Twitter to the rescue

Twitter isn’t good enough, so I decided twitter was the answer. Wait, does that make any sense?

Twitter isn’t working for me, but rather than jumping ship, I want to make it better. I was inspired by Chrissy LeMaire’s (blog|twitter) tweetbot @ClosedAsFixed, where her bot tweets when Connect items are closed as fixed. Her source code is available on GitHub.

I decided I would turn Twitter into an RSS aggregator. Here’s my plan:

  1. Create a dedicated twitter account to act as my aggregated feed: @SQLAnthology
  2. Use PowerShell to scrape RSS feeds that I care about
  3. Use PowerShell to tweet those blog posts from my dedicated account; Throttle my tweeting so I don’t spam myself
  4. Host it in Azure on some existing resources

By using Twitter, I’ll still have the posts thrust in front of me during my normal tweeting. I’ll also be able to go directly to that twitter handle and get to a reading list. I can do it regardless of what device I am using at the time. Best of all, I don’t need to check a dedicated app.

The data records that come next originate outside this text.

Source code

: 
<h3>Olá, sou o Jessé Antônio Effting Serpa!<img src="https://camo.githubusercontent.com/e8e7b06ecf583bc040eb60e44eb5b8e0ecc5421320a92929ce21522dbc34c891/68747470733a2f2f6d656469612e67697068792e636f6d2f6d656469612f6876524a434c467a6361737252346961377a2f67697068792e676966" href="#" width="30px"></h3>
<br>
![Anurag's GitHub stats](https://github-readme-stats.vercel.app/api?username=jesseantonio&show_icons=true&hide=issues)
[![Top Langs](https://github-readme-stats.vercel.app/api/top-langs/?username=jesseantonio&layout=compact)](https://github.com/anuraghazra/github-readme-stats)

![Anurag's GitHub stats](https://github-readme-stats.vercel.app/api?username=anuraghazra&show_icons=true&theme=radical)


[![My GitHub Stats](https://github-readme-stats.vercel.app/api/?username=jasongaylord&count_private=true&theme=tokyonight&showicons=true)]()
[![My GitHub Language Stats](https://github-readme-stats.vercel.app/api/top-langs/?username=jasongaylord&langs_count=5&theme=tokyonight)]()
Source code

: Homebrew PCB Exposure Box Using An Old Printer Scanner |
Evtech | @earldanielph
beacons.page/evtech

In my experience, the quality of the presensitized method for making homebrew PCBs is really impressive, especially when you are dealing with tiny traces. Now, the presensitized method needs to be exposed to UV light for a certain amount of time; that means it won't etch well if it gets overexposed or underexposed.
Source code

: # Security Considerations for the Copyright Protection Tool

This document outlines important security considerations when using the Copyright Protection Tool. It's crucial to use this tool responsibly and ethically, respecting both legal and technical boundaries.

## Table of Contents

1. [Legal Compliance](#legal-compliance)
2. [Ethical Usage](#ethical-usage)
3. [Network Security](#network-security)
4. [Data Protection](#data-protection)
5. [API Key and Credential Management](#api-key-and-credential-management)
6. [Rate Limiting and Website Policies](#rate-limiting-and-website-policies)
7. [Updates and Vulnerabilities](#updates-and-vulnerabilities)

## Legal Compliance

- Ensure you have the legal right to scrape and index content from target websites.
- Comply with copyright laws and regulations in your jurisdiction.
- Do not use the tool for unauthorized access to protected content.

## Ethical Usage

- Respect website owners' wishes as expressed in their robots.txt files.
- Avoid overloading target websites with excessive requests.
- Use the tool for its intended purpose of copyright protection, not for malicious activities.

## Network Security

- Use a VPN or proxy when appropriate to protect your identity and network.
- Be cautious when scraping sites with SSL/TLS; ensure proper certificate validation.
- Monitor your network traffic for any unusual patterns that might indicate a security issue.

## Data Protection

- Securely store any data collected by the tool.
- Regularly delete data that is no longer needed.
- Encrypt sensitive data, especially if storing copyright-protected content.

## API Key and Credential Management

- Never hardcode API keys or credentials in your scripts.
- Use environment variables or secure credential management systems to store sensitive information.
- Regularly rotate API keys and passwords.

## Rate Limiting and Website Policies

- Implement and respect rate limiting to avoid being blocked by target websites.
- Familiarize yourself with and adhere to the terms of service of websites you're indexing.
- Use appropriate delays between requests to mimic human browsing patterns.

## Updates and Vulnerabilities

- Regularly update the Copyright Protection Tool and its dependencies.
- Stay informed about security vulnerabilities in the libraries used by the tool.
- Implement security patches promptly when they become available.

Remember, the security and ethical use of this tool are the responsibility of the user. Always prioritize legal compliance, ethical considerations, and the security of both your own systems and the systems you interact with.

Step 1) Create & configure a twitter account

Create a Twitter account, just like any other. The only special step is that you’ll need to go to apps.twitter.com, and do some setup. The process is pretty straightforward, so I won’t go into details. Ultimately you want to get two key/secret pairs: a “Consumer Key and Secret” and “Access Token and Secret”. That’s four big ugly strings of gibberish. Save them, you’ll need them later.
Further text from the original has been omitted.